## Activity:
For each line below that includes the word "examples", make a copy.

START Extracted records

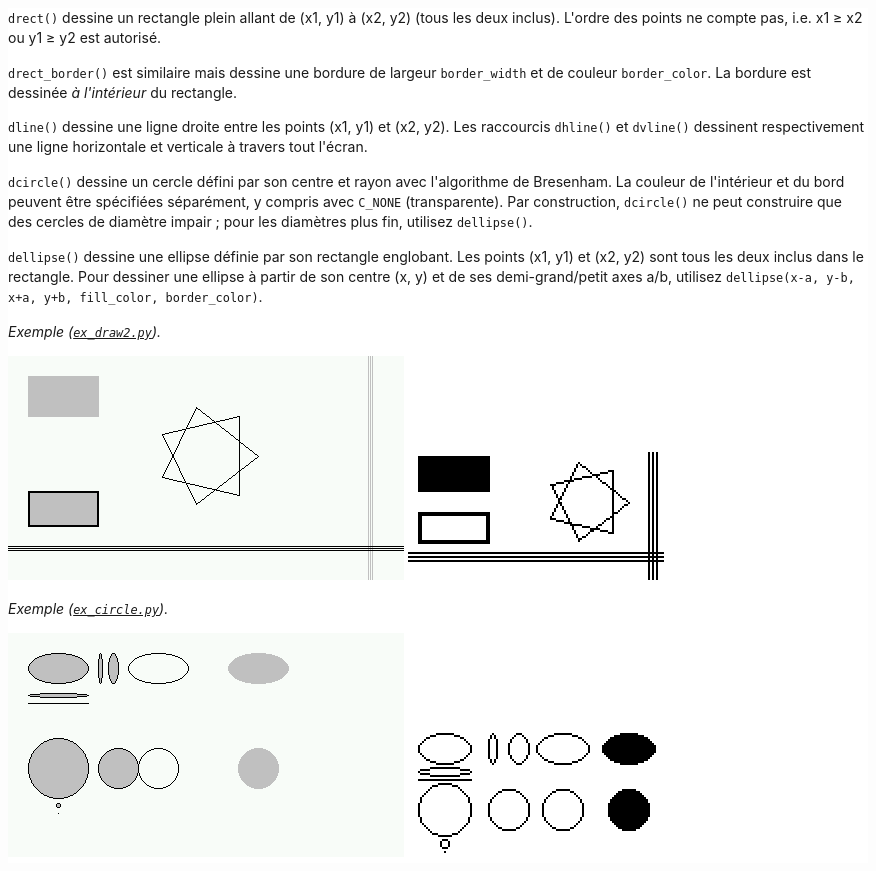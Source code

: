 `drect()` dessine un rectangle plein allant de (x1, y1) à (x2, y2) (tous les deux inclus). L'ordre des points ne compte pas, i.e. x1 ≥ x2 ou y1 ≥ y2 est autorisé.

`drect_border()` est similaire mais dessine une bordure de largeur `border_width` et de couleur `border_color`. La bordure est dessinée _à l'intérieur_ du rectangle.

`dline()` dessine une ligne droite entre les points (x1, y1) et (x2, y2). Les raccourcis `dhline()` et `dvline()` dessinent respectivement une ligne horizontale et verticale à travers tout l'écran.

`dcircle()` dessine un cercle défini par son centre et rayon avec l'algorithme de Bresenham. La couleur de l'intérieur et du bord peuvent être spécifiées séparément, y compris avec `C_NONE` (transparente). Par construction, `dcircle()` ne peut construire que des cercles de diamètre impair ; pour les diamètres plus fin, utilisez `dellipse()`.

`dellipse()` dessine une ellipse définie par son rectangle englobant. Les points (x1, y1) et (x2, y2) sont tous les deux inclus dans le rectangle. Pour dessiner une ellipse à partir de son centre (x, y) et de ses demi-grand/petit axes a/b, utilisez `dellipse(x-a, y-b, x+a, y+b, fill_color, border_color)`.

_Exemple ([`ex_draw2.py`](../../ports/sh/examples/ex_draw2.py))._

![](images/modgint-draw2-cg.png) ![](images/modgint-draw2-fx.png)

_Exemple ([`ex_circle.py`](../../ports/sh/examples/ex_circle.py))._

![](images/modgint-circle-cg.png) ![](images/modgint-circle-fx.png)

END Extracted records

## Answer to this exercise:
_Exemple ([`ex_draw2.py`](../../ports/sh/examples/ex_draw2.py))._
_Exemple ([`ex_circle.py`](../../ports/sh/examples/ex_circle.py))._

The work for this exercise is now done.